▶ **SOURCE DATA**
- Opening Delimiter -

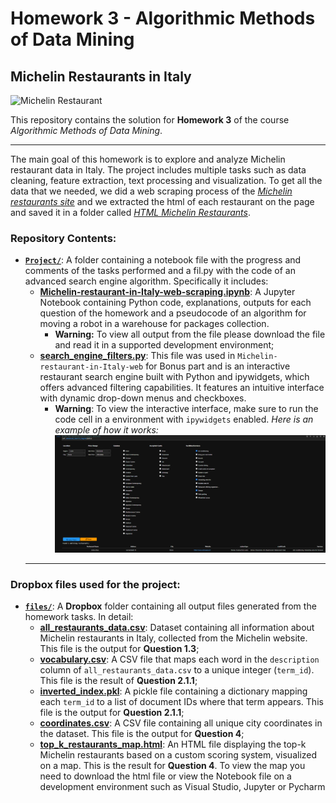 # Homework 3 - Algorithmic Methods of Data Mining

## Michelin Restaurants in Italy
![Michelin Restaurant](https://www.chase.com/content/dam/unified-assets/photography/articles/credit-card/basics/seo_michelin-restaurants-that-deliver_101222.jpg)

This repository contains the solution for **Homework 3** of the course *Algorithmic Methods of Data Mining*.

---
The main goal of this homework is to explore and analyze Michelin restaurant data in Italy. The project includes multiple tasks such as data cleaning, feature extraction, text processing and visualization.
To get all the data that we needed, we did a web scraping process of the [*Michelin restaurants site*](https://guide.michelin.com/en/it/restaurants) and we extracted the html of each restaurant on the page and saved it in a folder called [*HTML Michelin Restaurants*](https://www.dropbox.com/scl/fo/0j7jc0ltldfykhayu7yv5/AMGq46jObUCNfQYPiC58QhA?rlkey=3a94pnup3e443yhjwmu5s88wu&st=xog2xz1h&dl=0).

### Repository Contents:
- [**`Project/`**](https://github.com/Heibattttt/Michelin-restaurant-in-Italy-web-scraping/tree/main/Project): A folder containing a notebook file with the progress and comments of the tasks performed and a fil.py with the code of an advanced search engine algorithm. Specifically it includes:
  - [**Michelin-restaurant-in-Italy-web-scraping.ipynb**](https://github.com/Heibattttt/Michelin-restaurant-in-Italy-web-scraping/blob/main/Project/Scraping%20Michelin%20restaurants.ipynb): A Jupyter Notebook containing Python code, explanations, outputs for each question of the homework and a pseudocode of an algorithm for moving a robot in a warehouse for packages collection. 
    - **Warning:** To view all output from the file please download the file and read it in a supported development environment;
  - [**search_engine_filters.py**](https://github.com/Heibattttt/Michelin-restaurant-in-Italy-web-scraping/blob/main/Project/search_engine_filters.py): This file was used in `Michelin-restaurant-in-Italy-web` for Bonus part and is an interactive restaurant search engine built with Python and ipywidgets, which offers advanced filtering capabilities. It features an intuitive interface with dynamic drop-down menus and checkboxes.
    - **Warning**: To view the interactive interface, make sure to run the code cell in a environment with `ipywidgets` enabled. *Here is an example of how it works:*
  ![Search Engine](https://github.com/Heibattttt/Michelin-restaurant-in-Italy-web-scraping/blob/main/Images/Advance%20Search%20Engine.png)
  ---
### Dropbox files used for the project:
- [**`files/`**](https://www.dropbox.com/scl/fo/7ioya39gi8q7yxonv2ey6/AMiAO5f1FqTKBU3MIHP47AU?rlkey=4jp7ujqfyd2y2lz8zuv714771&st=lvvwdwhb&dl=0): A **Dropbox** folder containing all output files generated from the homework tasks. In detail:
  - **[all_restaurants_data.csv](https://www.dropbox.com/scl/fi/b5kopvu3mtrrer51ch43w/all_restaurants_data.csv?rlkey=30u7kxhngucs98q00kijstkkl&st=j0m57lix&dl=0)**: Dataset containing all information about Michelin restaurants in Italy, collected from the Michelin website. This file is the output for **Question 1.3**;
  - **[vocabulary.csv](https://www.dropbox.com/scl/fi/5fdxqt7v5ehaxdaknz8as/vocabulary.csv?rlkey=5mplouit7gngbxu51zezbow00&st=8a6eh3yc&dl=0)**: A CSV file that maps each word in the `description` column of `all_restaurants_data.csv` to a unique integer (`term_id`). This file is the result of **Question 2.1.1**;
  - **[inverted_index.pkl](https://www.dropbox.com/scl/fi/xjs9ejx1xi51a4z72xqz4/inverted_index.pkl?rlkey=pgt50rrwhpq44oe8c61zoonok&st=3yi3gz9c&dl=0)**: A pickle file containing a dictionary mapping each `term_id` to a list of document IDs where that term appears. This file is the output for **Question 2.1.1**;
  - **[coordinates.csv](https://www.dropbox.com/scl/fi/z6igcagtvf3more0geoje/coordinates.csv?rlkey=k6uc86iyrdagcu18xlvyurrqq&st=mtizfjvq&dl=0)**: A CSV file containing all unique city coordinates in the dataset. This file is the output for **Question 4**;
  - **[top_k_restaurants_map.html](https://www.dropbox.com/scl/fi/k16i212xf1obr1sknee3q/top_k_restaurants_map.html?rlkey=pp8057im2puqiv1bbsuv01ivn&st=gg1vx3cx&dl=0)**: An HTML file displaying the top-k Michelin restaurants based on a custom scoring system, visualized on a map. This is the result for **Question 4**. To     view the map you need to download the html file or view the Notebook file on a development environment such as Visual Studio, Jupyter or Pycharm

- Closing Delimiter -

▶ **WHAT YOU HAVE TO DO**
Scan the entries above for the word "files" and collect each line holding it.

▶ **SOLUTION FOR THIS TASK**
### Dropbox files used for the project:
- [**`files/`**](https://www.dropbox.com/scl/fo/7ioya39gi8q7yxonv2ey6/AMiAO5f1FqTKBU3MIHP47AU?rlkey=4jp7ujqfyd2y2lz8zuv714771&st=lvvwdwhb&dl=0): A **Dropbox** folder containing all output files generated from the homework tasks. In detail:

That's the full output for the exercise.